It’s National Floral Design Day, which seems like a Perfectly Proper opportunity to discuss how we arrange and display flowers on our tables and in our homes. “Low centerpieces!” hostesses and event planners carp at us. “Low centerpieces! We want to be able to see people across the table.” Well . . . obviously. So why the emphasis? Because back in the day, before living memory, it was a vogue to have high centerpieces that blocked the view.
Etiquetteer is not just talking about that exuberant Victorian hideousness the epergne, but walls of flowers up and down a table. Etiquetteer’s beloved Ellen Maury Slayden dined at the Mexican embassy in Washington back in 1898 and recorded “The dinner was fairly good and well served, but flowers and candles were so thick down the center of the table that the people opposite you seemed in ambush.”* That might be a very luxurious impression to make, but it had a restrictive impact.
Achieving good floral design might be the creative tension between Mae West and Ludwig Mies van der Rohe — “Too much of a good thing is wonderful” vs. “Less is more.”
A Perfectly Proper centerpiece does not dominate a table, but enhances it.
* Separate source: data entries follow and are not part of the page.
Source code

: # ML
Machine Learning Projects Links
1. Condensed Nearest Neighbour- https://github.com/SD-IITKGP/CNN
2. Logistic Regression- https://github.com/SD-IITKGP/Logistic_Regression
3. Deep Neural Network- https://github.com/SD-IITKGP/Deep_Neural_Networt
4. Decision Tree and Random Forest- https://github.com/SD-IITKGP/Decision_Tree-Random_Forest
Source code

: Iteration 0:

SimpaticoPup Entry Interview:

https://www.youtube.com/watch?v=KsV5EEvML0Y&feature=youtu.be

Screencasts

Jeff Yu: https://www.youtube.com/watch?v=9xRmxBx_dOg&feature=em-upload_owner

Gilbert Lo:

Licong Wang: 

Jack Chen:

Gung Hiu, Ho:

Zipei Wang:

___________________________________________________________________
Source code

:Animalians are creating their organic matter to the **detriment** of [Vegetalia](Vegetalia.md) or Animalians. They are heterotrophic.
This means not only considering how tall it is, but also how its colors harmonize with everything else on the table, and with the room itself. And the scent! Nothing could be more charming than a row of hyacinths in pots down a table, but their otherwise delightful aroma could slay an entire buffet of garlic. Nor will Etiquetteer forget being seated at a restaurant by a sideboard sporting the sinister beauty of rubrum lilies, so overpowering Etiquetteer’s hosts had to ask that they be removed.
Outside the dining room, let us consider the subtle aesthetic of the Countess Olenska in Edith Wharton’s The Age of Innocence. Newland Archer, fascinated by her drawing room, noted “the fact that only two Jacqueminot roses (of which nobody ever bought less than a dozen) had been placed in the slender vase at his elbow.” And Mr. van der Luyden observed “She has a real gift for arranging flowers. I had sent her a few carnations from Skuytercliff, and I was astonished. Instead of massing them in big bunches as our head-gardener does, she had scattered them about loosely, here and there ... I can’t say how.”
Etiquetteer wishes you low, beautiful and unobtrusive flowers on your table, and sparkling conversation over them.
*Washington Wife, by Ellen Maury Slayden, page 13.